The crash bug at issue in Huang's blog post published over the weekend was reported in September 2008, but it has yet to be excised from release versions of Flash. She said a beta version of Flash scheduled for official release later this year has fixed the problem.

She went on to say the flaw should have been patched in one of the interim updates released over the past 16 months.

"I want to reiterate that it is our policy that crashes are serious 'A' priority bugs, and it is a tenet of the Flash Player team that ActionScript developers should never be able to crash Flash Player," she wrote. "If a crash occurs, it is by definition a bug, and one that Adobe takes very seriously."

The bug in version 9 of the software was reported by security researcher Matthew Dempsey on Adobe's Flash Player bugbase. Flash 10 was released a month later, making it impractical to fix the flaw in the next release. The report "slipped through the cracks," an omission that allowed the bug to languish even as other flaws were repaired in subsequent updates.

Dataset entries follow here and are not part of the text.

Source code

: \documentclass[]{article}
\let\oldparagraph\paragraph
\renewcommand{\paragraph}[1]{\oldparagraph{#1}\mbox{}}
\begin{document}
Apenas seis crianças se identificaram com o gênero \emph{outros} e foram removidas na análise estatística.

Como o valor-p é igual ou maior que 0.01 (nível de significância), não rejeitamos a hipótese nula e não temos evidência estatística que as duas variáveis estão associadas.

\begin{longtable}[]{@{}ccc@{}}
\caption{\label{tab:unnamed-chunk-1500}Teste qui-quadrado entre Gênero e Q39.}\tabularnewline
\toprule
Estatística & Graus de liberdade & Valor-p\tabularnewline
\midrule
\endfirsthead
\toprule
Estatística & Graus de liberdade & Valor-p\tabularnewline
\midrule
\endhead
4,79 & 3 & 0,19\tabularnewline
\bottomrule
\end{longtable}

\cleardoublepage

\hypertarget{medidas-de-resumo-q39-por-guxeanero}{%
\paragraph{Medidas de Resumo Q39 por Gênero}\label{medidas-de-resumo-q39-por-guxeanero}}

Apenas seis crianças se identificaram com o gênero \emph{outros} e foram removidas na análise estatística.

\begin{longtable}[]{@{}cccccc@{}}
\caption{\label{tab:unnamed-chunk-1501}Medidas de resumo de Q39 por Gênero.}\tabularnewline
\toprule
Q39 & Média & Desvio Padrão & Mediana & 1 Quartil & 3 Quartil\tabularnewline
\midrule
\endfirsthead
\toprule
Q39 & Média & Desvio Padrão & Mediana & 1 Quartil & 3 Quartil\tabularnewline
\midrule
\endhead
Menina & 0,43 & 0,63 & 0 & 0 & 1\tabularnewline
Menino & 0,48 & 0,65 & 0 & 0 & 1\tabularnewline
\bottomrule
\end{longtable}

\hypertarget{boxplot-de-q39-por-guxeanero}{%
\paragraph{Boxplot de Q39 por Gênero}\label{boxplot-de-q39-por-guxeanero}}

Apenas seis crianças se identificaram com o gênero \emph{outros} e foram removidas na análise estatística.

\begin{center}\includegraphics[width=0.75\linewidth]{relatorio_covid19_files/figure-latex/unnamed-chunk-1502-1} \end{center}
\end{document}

Over the past year, critics (El Reg among them) have assailed Adobe for a steady stream of security bugs that have been exploited in drive-by and email attacks that aim to install keyloggers and other types of malware on the machines of unwary users. Jobs, meanwhile, timed his remarks to the release of the iPad, which is notable for completely shunning the Adobe media program.

CTO Lynch flatly rejected the criticism from Jobs, arguing that "if there was such a widespread problem historically Flash could not have achieved its wide use today." As if a product's widespread adoption were a guarantee that is was free from serious defects.

Huang's post seems to admit as much. But its forthrightness also suggests Adobe may finally be heeding critics. "I intend to follow up with the product manager (or Adobe rep) who worked on this issue to make sure it doesn't happen again," she wrote.

While the bug is said to generate only a simple crash, attackers often go on to figure out how to exploit such flaws to remotely execute malicious code. Dempsky has additional details about the bug here. A demo - which he warns will cause browsers to crash - is here.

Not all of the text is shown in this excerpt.